_What is needed:_ Report each line from the data below that holds the word "endpoints".

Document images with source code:
================
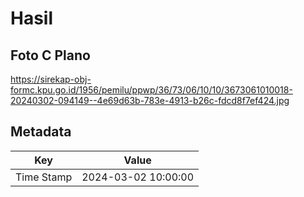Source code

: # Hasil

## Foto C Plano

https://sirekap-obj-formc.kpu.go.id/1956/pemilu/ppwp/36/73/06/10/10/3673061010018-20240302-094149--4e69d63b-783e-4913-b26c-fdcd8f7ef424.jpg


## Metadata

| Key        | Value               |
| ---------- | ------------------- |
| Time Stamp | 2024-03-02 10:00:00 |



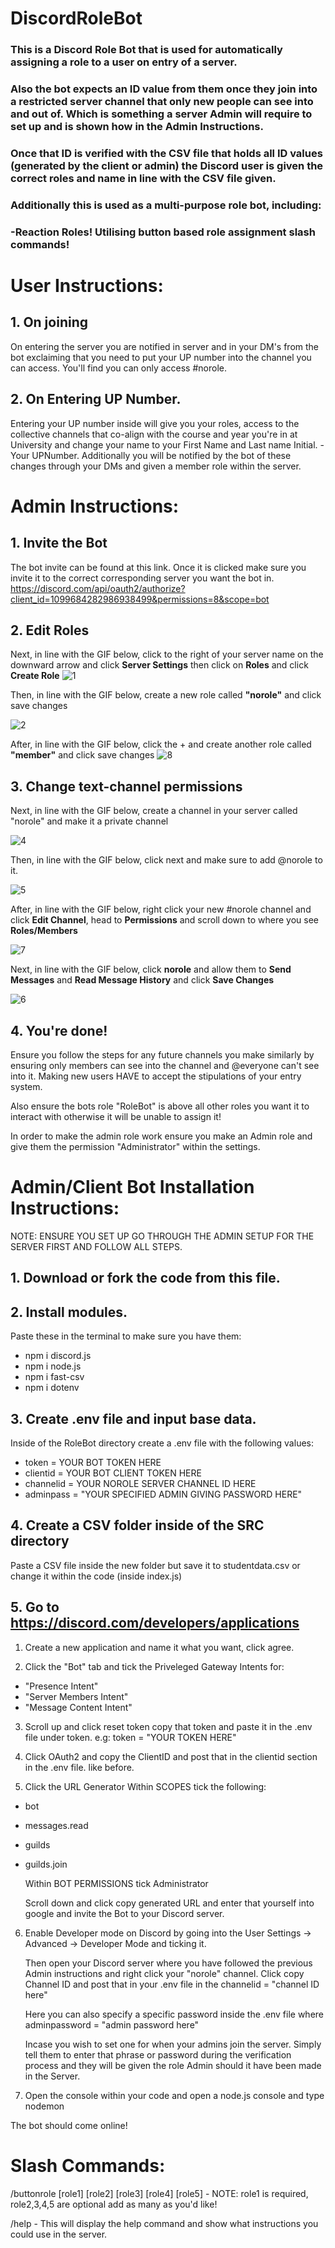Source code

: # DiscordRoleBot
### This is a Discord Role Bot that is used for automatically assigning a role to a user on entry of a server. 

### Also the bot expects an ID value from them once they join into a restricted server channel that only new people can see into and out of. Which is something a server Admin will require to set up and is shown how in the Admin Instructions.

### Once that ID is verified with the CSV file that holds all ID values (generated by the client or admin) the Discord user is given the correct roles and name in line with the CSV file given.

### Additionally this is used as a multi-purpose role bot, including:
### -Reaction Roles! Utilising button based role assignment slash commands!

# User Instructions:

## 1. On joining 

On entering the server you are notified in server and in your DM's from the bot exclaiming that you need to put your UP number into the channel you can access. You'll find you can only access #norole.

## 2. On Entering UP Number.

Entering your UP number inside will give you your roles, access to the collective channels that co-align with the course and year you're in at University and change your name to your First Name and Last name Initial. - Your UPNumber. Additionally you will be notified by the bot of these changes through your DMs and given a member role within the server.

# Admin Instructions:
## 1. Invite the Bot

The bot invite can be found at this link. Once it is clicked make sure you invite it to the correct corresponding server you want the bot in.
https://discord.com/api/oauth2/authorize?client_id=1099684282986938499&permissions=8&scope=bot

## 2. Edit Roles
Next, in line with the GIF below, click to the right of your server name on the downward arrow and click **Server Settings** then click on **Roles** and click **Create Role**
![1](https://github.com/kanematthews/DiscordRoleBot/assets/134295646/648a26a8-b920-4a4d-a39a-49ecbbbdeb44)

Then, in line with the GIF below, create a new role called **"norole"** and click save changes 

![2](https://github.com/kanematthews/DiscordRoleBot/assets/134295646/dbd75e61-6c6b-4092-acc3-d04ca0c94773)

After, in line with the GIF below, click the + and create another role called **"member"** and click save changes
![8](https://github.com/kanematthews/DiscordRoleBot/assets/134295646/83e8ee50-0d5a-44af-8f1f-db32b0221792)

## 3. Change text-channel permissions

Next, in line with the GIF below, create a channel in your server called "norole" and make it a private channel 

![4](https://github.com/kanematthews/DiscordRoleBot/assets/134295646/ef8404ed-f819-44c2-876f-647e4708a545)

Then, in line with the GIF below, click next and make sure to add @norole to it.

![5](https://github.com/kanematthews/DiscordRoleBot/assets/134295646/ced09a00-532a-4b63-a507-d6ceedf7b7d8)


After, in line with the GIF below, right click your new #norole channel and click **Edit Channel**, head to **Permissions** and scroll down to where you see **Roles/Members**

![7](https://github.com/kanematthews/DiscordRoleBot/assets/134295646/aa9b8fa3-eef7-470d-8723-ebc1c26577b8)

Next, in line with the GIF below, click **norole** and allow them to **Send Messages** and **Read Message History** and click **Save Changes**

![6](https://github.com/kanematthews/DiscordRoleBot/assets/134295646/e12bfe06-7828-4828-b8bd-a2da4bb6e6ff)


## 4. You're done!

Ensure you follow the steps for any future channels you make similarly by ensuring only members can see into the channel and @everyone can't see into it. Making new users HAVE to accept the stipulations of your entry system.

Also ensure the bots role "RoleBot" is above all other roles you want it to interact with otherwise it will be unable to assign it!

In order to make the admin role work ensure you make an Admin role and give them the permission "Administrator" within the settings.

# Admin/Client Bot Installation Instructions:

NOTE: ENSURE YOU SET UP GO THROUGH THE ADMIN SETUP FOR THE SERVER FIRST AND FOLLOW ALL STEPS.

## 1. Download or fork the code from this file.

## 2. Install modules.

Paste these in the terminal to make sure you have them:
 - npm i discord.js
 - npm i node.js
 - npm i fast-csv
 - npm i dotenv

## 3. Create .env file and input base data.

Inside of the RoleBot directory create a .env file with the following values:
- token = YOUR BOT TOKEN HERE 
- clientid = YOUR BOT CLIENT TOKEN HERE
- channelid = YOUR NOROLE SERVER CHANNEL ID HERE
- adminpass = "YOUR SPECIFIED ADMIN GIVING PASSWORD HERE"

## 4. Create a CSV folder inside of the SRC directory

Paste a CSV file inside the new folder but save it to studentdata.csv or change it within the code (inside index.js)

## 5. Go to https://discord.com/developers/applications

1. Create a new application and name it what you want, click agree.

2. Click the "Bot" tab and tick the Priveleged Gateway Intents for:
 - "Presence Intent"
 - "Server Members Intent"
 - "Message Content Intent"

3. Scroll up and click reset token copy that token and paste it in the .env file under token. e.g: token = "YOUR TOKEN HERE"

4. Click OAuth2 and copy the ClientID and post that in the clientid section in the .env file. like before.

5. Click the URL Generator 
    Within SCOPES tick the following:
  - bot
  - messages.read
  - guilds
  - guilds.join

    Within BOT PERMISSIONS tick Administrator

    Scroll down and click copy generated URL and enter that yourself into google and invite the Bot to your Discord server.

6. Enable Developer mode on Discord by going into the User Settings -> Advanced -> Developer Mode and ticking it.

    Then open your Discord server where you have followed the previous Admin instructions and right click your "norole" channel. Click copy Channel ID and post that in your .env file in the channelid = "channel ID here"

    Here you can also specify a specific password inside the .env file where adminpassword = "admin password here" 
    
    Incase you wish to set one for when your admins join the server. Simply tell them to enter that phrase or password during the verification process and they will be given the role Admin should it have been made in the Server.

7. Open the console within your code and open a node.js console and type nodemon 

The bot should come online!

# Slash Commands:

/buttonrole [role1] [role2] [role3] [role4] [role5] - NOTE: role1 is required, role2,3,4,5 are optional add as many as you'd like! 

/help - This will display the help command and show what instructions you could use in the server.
================
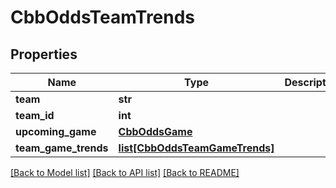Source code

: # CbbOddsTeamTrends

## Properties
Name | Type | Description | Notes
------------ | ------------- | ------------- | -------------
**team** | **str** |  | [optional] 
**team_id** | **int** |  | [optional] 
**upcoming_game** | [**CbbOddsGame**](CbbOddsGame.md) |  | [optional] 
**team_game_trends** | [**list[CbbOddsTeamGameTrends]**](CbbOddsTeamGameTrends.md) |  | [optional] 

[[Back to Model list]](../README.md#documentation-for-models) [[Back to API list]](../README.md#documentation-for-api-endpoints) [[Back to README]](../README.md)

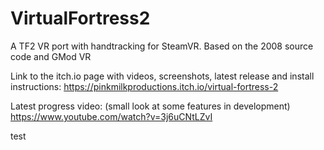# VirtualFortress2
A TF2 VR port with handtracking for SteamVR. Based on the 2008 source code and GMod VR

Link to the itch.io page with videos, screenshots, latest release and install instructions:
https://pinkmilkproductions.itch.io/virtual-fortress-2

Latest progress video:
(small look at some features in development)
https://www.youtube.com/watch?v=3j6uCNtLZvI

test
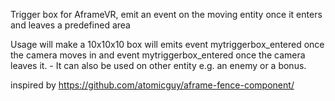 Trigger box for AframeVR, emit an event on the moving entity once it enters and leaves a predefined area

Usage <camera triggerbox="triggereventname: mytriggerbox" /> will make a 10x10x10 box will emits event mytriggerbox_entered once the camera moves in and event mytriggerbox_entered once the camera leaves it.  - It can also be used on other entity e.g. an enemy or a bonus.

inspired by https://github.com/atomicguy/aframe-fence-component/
================
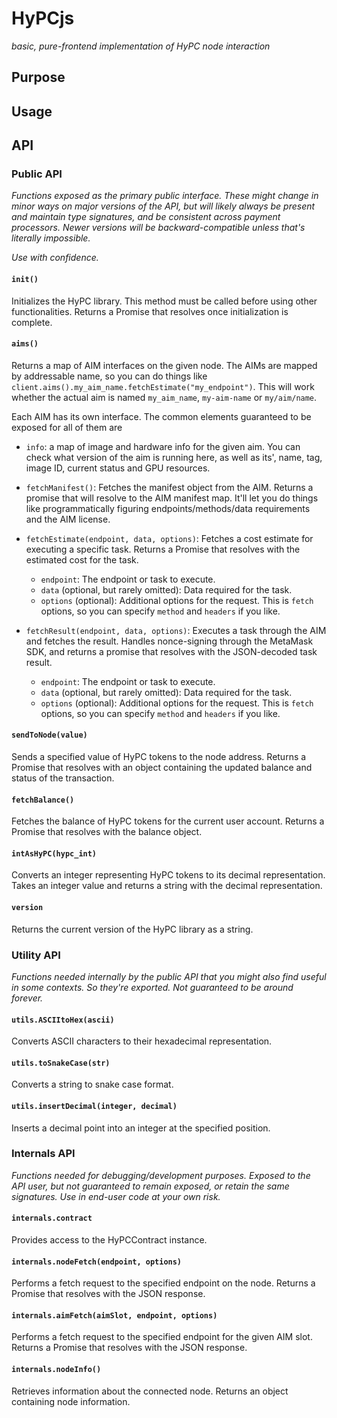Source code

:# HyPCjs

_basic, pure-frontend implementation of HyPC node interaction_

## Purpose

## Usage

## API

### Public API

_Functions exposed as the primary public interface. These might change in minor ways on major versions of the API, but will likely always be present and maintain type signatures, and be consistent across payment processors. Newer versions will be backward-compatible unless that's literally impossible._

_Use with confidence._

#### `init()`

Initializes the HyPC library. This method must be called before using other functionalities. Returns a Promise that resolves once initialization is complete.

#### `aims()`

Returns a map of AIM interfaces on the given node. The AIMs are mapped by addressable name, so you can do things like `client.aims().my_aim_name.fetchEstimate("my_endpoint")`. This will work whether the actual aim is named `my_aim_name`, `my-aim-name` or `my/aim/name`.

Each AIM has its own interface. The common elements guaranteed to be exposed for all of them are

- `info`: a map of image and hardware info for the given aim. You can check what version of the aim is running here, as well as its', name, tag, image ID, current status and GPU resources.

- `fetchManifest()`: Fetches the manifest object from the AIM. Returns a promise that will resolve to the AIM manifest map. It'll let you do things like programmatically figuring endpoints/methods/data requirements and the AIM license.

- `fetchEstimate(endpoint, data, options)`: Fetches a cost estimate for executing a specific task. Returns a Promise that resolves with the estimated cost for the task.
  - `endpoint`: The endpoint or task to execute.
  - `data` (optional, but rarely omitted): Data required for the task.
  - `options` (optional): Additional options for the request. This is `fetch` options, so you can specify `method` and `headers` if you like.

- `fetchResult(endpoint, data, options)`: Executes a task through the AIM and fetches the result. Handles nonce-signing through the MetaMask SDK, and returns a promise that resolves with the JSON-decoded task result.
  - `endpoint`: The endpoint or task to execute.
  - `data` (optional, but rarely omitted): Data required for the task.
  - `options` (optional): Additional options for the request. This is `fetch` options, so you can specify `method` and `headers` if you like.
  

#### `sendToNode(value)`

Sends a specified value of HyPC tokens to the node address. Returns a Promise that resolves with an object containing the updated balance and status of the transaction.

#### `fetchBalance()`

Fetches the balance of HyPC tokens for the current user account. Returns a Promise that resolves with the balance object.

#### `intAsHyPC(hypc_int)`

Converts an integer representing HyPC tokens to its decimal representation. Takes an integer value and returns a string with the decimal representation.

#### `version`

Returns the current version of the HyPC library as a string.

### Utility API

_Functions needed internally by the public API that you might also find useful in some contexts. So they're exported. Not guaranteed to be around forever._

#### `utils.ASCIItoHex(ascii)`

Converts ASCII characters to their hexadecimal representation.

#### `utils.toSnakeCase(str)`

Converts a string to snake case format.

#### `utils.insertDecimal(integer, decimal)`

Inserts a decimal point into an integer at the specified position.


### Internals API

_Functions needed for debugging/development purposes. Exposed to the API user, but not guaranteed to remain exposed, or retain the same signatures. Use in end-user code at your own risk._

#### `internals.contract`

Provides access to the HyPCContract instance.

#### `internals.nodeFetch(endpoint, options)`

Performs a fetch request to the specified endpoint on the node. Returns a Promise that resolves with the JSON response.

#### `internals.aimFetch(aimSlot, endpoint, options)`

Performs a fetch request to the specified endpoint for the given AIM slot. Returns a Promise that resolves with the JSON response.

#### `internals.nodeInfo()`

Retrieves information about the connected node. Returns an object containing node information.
================
_Task response:_
[[Back to Model list]](../README.md#documentation-for-models) [[Back to API list]](../README.md#documentation-for-api-endpoints) [[Back to README]](../README.md)
- `fetchManifest()`: Fetches the manifest object from the AIM. Returns a promise that will resolve to the AIM manifest map. It'll let you do things like programmatically figuring endpoints/methods/data requirements and the AIM license.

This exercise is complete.